Importantly, it could help shipping companies monitor compliance with sulphur regulations that come into force on 1 January 2020.
Emissions from ships contain several chemicals, including sulphate aerosols (small particles of sulphur and oxygen) that can act as ‘seeds’ around which water droplets accumulate, causing changes in cloud properties that are visible to satellites.
This means that ships can change clouds, leaving lines – known as ship tracks – in the clouds behind them as they sail.
However, exactly how these aerosols impact the properties of the clouds is still not precisely known.
This knowledge is important because the kinds of clouds that the emissions affect can influence climate warming, and is therefore important to capture in climate models.
Aerosols are emitted from many sources, such as factories and cars, but it has been difficult to match those outputs with the influence on clouds, as there are many other factors at play.
However, with ship tracks, the relationship is more straightforward, enabling researchers to tease out the links between aerosols and clouds more easily.
“Ship tracks act like an experiment that would be impossible for us to do otherwise because we can’t inject sulphate aerosols into the atmosphere at such scale to see what happens,” explains Dr Edward Gryspeerdt from the Department of Physics at Imperial College London, who led the research.

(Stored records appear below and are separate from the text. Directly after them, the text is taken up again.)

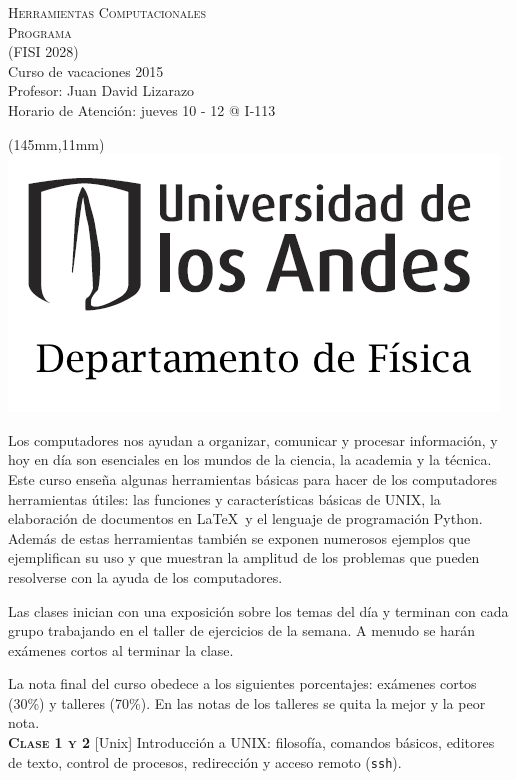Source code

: \documentclass[letterpaper,10pt,onecolumn]{article}
\begin{document}
\begin{flushleft}

\textsc{\LARGE Herramientas Computacionales}\\[0.01cm]

\Large \textsc{Programa}\\[0.1cm]
\normalsize (FISI 2028) \\
Curso de vacaciones 2015 \\
Profesor: Juan David Lizarazo \\
Horario de Atención: jueves 10 - 12 @ I-113

\end{flushleft}

		\begin{textblock*}{20mm}(145mm,11mm)
  			\includegraphics[height=29 mm]{andes.png}
		\end{textblock*}

\vspace{0.2cm}
\addtocounter{mysection}{0}

\normalsize Los computadores nos ayudan a organizar, comunicar y procesar información, y hoy en día son esenciales en los mundos de la ciencia, la academia y la técnica. Este curso enseña algunas herramientas  básicas para hacer de los computadores herramientas útiles: las funciones y características básicas de UNIX, la elaboración de documentos en \LaTeX $\,$ y el lenguaje de programación Python. Además de estas herramientas también se exponen numerosos ejemplos que ejemplifican su uso y que muestran la amplitud de los problemas que pueden resolverse con la ayuda de los computadores. 

 Las clases inician con una exposición sobre los temas del día y terminan con cada grupo trabajando en el taller de ejercicios de la semana. A menudo se harán exámenes cortos al terminar la clase. 

 La nota final del curso obedece a los siguientes porcentajes: exámenes cortos (30\%) y talleres (70\%). En las notas de los talleres se quita la mejor y la peor nota.\\[0.1cm]


\noindent\normalsize \textbf{\textsc{Clase 1 y 2}} [Unix] Introducción a UNIX: filosofía, comandos básicos, editores de texto, control de procesos, redirección y acceso remoto (\verb+ssh+).\\[-0.3cm]
\end{document}
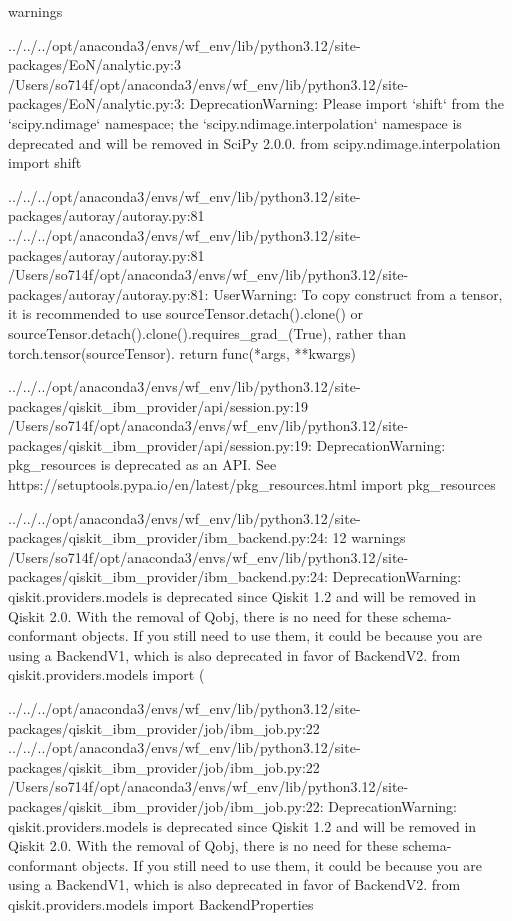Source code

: warnings

../../../opt/anaconda3/envs/wf_env/lib/python3.12/site-packages/EoN/analytic.py:3
  /Users/so714f/opt/anaconda3/envs/wf_env/lib/python3.12/site-packages/EoN/analytic.py:3: DeprecationWarning: Please import `shift` from the `scipy.ndimage` namespace; the `scipy.ndimage.interpolation` namespace is deprecated and will be removed in SciPy 2.0.0.
    from scipy.ndimage.interpolation import shift

../../../opt/anaconda3/envs/wf_env/lib/python3.12/site-packages/autoray/autoray.py:81
../../../opt/anaconda3/envs/wf_env/lib/python3.12/site-packages/autoray/autoray.py:81
  /Users/so714f/opt/anaconda3/envs/wf_env/lib/python3.12/site-packages/autoray/autoray.py:81: UserWarning: To copy construct from a tensor, it is recommended to use sourceTensor.detach().clone() or sourceTensor.detach().clone().requires_grad_(True), rather than torch.tensor(sourceTensor).
    return func(*args, **kwargs)

../../../opt/anaconda3/envs/wf_env/lib/python3.12/site-packages/qiskit_ibm_provider/api/session.py:19
  /Users/so714f/opt/anaconda3/envs/wf_env/lib/python3.12/site-packages/qiskit_ibm_provider/api/session.py:19: DeprecationWarning: pkg_resources is deprecated as an API. See https://setuptools.pypa.io/en/latest/pkg_resources.html
    import pkg_resources

../../../opt/anaconda3/envs/wf_env/lib/python3.12/site-packages/qiskit_ibm_provider/ibm_backend.py:24: 12 warnings
  /Users/so714f/opt/anaconda3/envs/wf_env/lib/python3.12/site-packages/qiskit_ibm_provider/ibm_backend.py:24: DeprecationWarning: qiskit.providers.models is deprecated since Qiskit 1.2 and will be removed in Qiskit 2.0. With the removal of Qobj, there is no need for these schema-conformant objects. If you still need to use them, it could be because you are using a BackendV1, which is also deprecated in favor of BackendV2.
    from qiskit.providers.models import (

../../../opt/anaconda3/envs/wf_env/lib/python3.12/site-packages/qiskit_ibm_provider/job/ibm_job.py:22
../../../opt/anaconda3/envs/wf_env/lib/python3.12/site-packages/qiskit_ibm_provider/job/ibm_job.py:22
  /Users/so714f/opt/anaconda3/envs/wf_env/lib/python3.12/site-packages/qiskit_ibm_provider/job/ibm_job.py:22: DeprecationWarning: qiskit.providers.models is deprecated since Qiskit 1.2 and will be removed in Qiskit 2.0. With the removal of Qobj, there is no need for these schema-conformant objects. If you still need to use them, it could be because you are using a BackendV1, which is also deprecated in favor of BackendV2.
    from qiskit.providers.models import BackendProperties

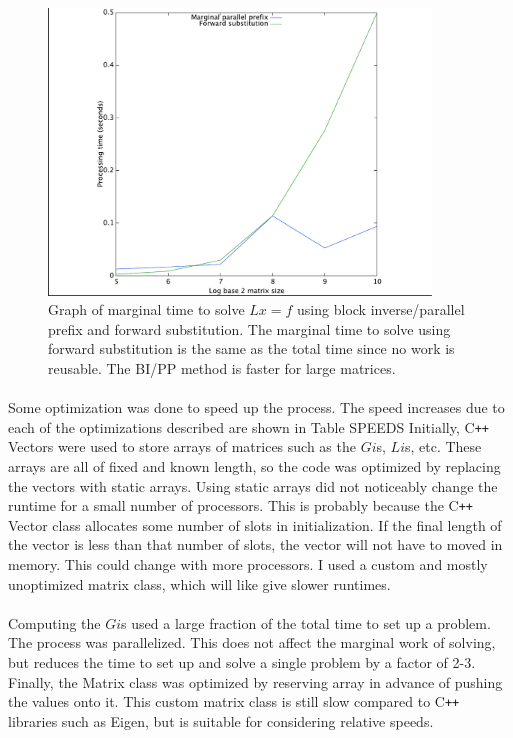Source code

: \documentclass[a4paper,12pt]{article}
\begin{document}
		\begin{figure}[]
			\centering
			\caption{Graph of marginal time to solve $Lx=f$ using block inverse/parallel prefix and forward substitution.  The marginal time to solve using forward substitution is the same as the total time since no work is reusable.  The BI/PP method is faster for large matrices.}
			\label{danielMarginal}
			
			\includegraphics[width=4in]{daniel-plots-marginal}
		\end{figure}
	\paragraph*{}
		Some optimization was done to speed up the process.  The speed increases due to each of the optimizations described are shown in Table SPEEDS Initially, C\verb!++! Vectors were used to store arrays of matrices such as the $Gi$s, $Li$s, etc.  These arrays are all of fixed and known length, so the code was optimized by replacing the vectors with static arrays.  Using static arrays did not noticeably change the runtime for a small number of processors.  This is probably because the C\verb!++! Vector class allocates some number of slots in initialization.  If the final length of the vector is less than that number of slots, the vector will not have to moved in memory.  This could change with more processors.  I used a custom and mostly unoptimized matrix class, which will like give slower runtimes.  
	\paragraph*{}
		Computing the $Gi$s used a large fraction of the total time to set up a problem.  The process was parallelized.  This does not affect the marginal work of solving, but reduces the time to set up and solve a single problem by a factor of 2-3.  Finally, the Matrix class was optimized by reserving array in advance of pushing the values onto it.  This custom matrix class is still slow compared to C\verb!++! libraries such as Eigen, but is suitable for considering relative speeds.   
\end{document}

“Instead, restrictions on the amount of ship sulphate emissions can contain provide us with a perfect experiment for determining just how important the aerosols are in cloud formation.
“By analysing a huge dataset of ship tracks observed from satellites, we can see that they largely disappear when restrictions are introduced – demonstrating the strong impact of aerosols.”
The team studied more than 17,000 ship tracks from satellite observations and matched them to the movements of individual ships using GPS.
The study period covered the introduction of emission control areas around the coast of North America, the North Sea, the Baltic Sea and the English Channel, which restricted sulphur in ship fuel to 0.5 percent, leading to fewer sulphate aerosol emissions.
The researchers found that in these areas, ship tracks nearly completely disappeared compared to before the restrictions, under similar weather conditions.
This shows that sulphate aerosols have the most significant impact on cloud formation, as opposed to other components of the ship exhaust, such as black carbon.
The result also means that a ship not in compliance with environmental regulations, by burning the current high-sulphur fuels without exhaust treatment, could be detected because it would create a measurable difference in the satellite-observed cloud properties.
“Currently, it is hard for regulators to know what ships are doing in the middle of the ocean,” says co-author of the report, Dr Tristan Smith, from UCL’s Energy Institute
“The potential for undetected non-compliance with the 2020 sulphur regulations is a real risk for shipping companies because it can create commercial advantage to those companies who do not comply.
“This study shows that science and technology are producing significant advancements in the transparency of shipping, and helping to reduce risks and unfairness for responsible operators.”